Landmark barristers regularly advise local authorities and developers in connection with the Community Infrastructure Levy (“CIL”), including issues relating to exemption and relief entitlement, state aid and liability.

Barristers frequently act in statutory appeals under regulations 114-117 of the Community Infrastructure Levy Regulations 2010, and have appeared in a number of the most important judicial review cases concerning CIL, including:

  • R (Oates) v Wealden DC [2018] EWCA Civ 1304 (application of regulation 123)
  • R (Orbital Shopping Parks Swindon) v Swindon BC [2016] PTSR 736 (challenge to liability notice)
  • R (Fox Strategic Land and Property Ltd) v Chorley BC [2014] J.P.L. 1152 (challenge to the adoption of a CIL charging schedule)

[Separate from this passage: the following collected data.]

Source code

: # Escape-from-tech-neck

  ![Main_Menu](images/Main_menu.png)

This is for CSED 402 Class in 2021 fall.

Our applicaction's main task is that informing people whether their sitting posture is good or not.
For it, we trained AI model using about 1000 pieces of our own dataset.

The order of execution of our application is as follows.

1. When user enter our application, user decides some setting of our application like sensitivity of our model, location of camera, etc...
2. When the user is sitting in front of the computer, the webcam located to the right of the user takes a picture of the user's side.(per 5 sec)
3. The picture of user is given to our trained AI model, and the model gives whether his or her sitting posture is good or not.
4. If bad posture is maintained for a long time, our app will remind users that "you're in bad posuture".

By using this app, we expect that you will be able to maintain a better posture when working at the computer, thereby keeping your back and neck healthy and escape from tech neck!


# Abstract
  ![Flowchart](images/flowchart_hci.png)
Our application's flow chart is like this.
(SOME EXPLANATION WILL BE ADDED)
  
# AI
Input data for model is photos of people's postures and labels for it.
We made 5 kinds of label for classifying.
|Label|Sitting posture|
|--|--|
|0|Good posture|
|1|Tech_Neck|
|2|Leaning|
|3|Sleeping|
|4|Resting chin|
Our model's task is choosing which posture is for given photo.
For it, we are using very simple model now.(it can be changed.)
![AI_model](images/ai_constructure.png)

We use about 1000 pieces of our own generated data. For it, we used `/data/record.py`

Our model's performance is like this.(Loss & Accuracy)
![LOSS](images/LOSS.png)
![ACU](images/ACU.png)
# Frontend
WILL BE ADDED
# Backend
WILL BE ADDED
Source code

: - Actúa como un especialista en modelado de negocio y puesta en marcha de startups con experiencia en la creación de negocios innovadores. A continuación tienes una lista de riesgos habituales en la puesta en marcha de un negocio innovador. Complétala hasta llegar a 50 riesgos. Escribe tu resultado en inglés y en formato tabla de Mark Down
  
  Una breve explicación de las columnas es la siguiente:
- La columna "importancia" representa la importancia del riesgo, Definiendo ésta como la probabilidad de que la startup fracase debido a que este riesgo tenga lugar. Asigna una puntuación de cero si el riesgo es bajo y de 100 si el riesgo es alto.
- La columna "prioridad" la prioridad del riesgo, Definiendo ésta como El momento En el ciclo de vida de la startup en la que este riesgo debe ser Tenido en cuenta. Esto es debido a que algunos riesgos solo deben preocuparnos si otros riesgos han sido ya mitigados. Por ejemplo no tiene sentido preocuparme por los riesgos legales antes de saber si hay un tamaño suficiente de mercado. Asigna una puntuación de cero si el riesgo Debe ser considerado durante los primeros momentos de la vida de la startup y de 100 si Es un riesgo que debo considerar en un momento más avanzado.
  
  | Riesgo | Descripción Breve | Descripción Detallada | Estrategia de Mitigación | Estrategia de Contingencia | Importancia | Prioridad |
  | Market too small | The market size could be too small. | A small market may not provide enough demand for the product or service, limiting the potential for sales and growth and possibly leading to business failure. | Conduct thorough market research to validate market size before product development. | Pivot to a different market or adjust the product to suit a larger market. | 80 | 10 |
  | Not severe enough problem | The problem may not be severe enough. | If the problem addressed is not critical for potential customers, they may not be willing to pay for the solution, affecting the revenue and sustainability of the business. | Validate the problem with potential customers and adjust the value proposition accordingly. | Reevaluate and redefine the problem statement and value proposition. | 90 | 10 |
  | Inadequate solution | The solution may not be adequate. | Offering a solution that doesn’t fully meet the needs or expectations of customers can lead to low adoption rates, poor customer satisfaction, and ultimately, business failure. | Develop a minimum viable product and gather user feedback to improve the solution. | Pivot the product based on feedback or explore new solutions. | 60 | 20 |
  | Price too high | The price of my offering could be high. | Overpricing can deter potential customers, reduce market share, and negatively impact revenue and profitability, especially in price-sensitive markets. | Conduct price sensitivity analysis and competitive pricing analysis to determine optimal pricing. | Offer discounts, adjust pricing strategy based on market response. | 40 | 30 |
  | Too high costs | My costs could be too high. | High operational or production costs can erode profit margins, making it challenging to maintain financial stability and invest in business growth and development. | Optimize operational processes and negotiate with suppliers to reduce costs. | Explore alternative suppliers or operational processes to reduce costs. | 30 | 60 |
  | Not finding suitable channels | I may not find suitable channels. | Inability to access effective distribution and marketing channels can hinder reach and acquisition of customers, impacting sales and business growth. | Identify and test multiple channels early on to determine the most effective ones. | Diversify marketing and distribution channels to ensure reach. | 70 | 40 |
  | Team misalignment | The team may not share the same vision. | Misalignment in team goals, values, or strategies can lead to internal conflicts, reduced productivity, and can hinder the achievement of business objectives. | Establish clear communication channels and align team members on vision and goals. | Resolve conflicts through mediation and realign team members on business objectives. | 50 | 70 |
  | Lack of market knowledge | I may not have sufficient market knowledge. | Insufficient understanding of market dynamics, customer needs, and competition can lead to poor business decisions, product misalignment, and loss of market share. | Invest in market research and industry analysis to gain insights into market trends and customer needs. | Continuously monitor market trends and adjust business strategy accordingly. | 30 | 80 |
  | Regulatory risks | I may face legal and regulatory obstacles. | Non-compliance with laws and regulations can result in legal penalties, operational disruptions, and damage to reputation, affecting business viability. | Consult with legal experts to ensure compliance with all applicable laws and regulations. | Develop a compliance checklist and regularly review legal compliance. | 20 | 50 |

Important issues on which Landmark’s barristers are often instructed to advise include:

  • the interaction between CIL and section 106 planning obligations, and the application of regulation 123 of the 2010 Regulations;
  • the indexation of CIL where planning permission is amended;
  • bringing forward a CIL Charging Schedule and getting it through an examination.

Landmark is also uniquely placed to give advice on CIL issues that raise questions of property law. For example, barristers have recently advised in relation to whether a series of property transactions are material disposals that disqualify a person from claiming “exceptional circumstances” relief under regulation 57.